A similar search for "OCLC" turns up nothing.


I think the Library of Congress already does preservation; it seems to be legally required to give the LoC two copies of every published work in the US (https://www.copyright.gov/circs/circ7d.pdf).

Preservation of works is very obviously not why Anna's Archive is asking for torrent seeders. Seeding is for distribution and availability, not preservation. It would be more honest to say "preservation of ML training fair use access".


> Preservation of works is very obviously not why Anna's Archive is asking for torrent seeders.

Can you elaborate on that? They write:

"These torrents are not meant for downloading individual books. They are meant for long-term preservation. With these torrents you can set up a full mirror of Anna’s Archive, using our source code and metadata (which can be generated or downloaded as ElasticSearch and MariaDB databases)."


I'm no longer convinced I'm correct.


Preservation is, unfortunately, not access for not only the vast majority of US citizens, but of people worldwide locked out of the proprietary document system.

Even such half-aborted systems such as Hathi Trust permit downloads only by the page, even from out-of-copyright works, which is absolutely infuriating. Full access to the Hathi archives (that is, in-copyright works, which cannot otherwise be viewed at all) is restricted to college libraries only, not public libraries generally.

The Internet Archive, LibGen, Z-Library, Sci-Hub, Anna's Archive, and other similar efforts are really the only viable means of access to much of the world's published information, whether inside, outside, or straddling extant copyright law. Which of course was written and lobbied for by existing copyright holders.

I'd much rather we burnt down that law than our true libraries.

As to Anna's Archive and the question of preservation vs. access: AFAIU the full archive is already available and stored in multiple fully-independent copies. As such it will all but assuredly survive even extreme legal attacks, let alone other threats. Access to those works is what torrent seeding provides, and as a means of making the archive available and useful is key to its function and service, but (probably) not its survival.


Interesting.

IIRC, libgen used IPFS for preservation efforts.

Anna's Archive (seemingly the successor) appears to have migrated to BitTorrent.

I wonder what motivated the move?

Edit: asking as someone who works daily on building p2p software. We've abandoned mainline BitSwap (IPFS) in our work for similar reasons as the rest of the rust-libp2p community, but haven't found a particularly good "successor" protocol for a generalized use case yet. We are currently using our own ad-hoc hand-rolled chunking/transfer protocol as needed.


Anna here.

Libgen still uses torrents primarily for preservation. It also hosts on IPFS but that is more for access, and there are very few IPFS seeders.

We tried IPFS for a bit but found it not stable and usable enough for preservation purposes. We're closely watching IPFS development and hope that it will get there, since it would be wonderful to merge the preservation and access use cases in one system.

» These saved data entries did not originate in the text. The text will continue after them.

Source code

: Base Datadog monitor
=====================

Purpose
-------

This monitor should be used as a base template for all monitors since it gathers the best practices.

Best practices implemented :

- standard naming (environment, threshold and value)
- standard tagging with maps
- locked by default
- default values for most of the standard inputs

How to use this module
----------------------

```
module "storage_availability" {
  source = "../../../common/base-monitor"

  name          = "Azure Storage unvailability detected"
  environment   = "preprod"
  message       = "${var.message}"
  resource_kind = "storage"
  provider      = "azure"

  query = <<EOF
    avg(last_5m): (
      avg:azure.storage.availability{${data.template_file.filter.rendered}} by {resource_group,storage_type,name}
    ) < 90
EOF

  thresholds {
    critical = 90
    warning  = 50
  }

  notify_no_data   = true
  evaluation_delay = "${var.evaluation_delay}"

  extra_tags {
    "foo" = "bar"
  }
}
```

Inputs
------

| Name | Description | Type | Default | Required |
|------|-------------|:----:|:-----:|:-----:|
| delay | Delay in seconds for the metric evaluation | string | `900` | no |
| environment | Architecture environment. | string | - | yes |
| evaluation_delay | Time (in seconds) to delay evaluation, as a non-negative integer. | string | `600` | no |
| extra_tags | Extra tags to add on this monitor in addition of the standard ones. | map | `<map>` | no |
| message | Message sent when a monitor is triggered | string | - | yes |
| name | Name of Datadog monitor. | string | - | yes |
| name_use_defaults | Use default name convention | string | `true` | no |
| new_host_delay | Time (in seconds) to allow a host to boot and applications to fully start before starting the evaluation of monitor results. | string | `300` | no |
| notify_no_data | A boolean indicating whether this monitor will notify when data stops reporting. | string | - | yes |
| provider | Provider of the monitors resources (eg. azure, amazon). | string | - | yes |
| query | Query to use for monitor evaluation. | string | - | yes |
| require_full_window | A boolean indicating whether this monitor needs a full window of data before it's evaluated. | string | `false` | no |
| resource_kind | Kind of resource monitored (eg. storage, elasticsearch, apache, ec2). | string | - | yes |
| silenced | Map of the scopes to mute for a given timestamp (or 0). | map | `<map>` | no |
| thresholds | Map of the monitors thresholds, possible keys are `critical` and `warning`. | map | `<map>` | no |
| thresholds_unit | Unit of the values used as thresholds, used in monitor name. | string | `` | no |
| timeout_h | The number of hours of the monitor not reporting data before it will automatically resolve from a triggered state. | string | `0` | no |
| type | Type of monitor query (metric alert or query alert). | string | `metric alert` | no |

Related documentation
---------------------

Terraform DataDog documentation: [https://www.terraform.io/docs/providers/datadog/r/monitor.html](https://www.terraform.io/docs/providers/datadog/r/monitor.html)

That's wild (in a good/interesting way) to me.

I've found the BitTorrent protocol tries to be more suited to accessing popular data on-demand (i.e. streaming a popular file) vs. archival.

IPFS' BitSwap protocol strikes me as trying to be optimized for longer-term preservation (higher latency time to first byte in exchange for more resilient pinning/discovery/propagation of rare data).

It's cool you're observing the opposite. I've had a growing suspicion that both protocols haven't quite realized the benefits they were hoping to get from the trade-offs they made in their transfer/discovery protocols.

Would love to compare notes at some point if you'd be open to it.

We've been playing around with both BitTorrent and IPFS. Some of the datasets we are working towards supporting are approaching the scale you work at (100TB archives).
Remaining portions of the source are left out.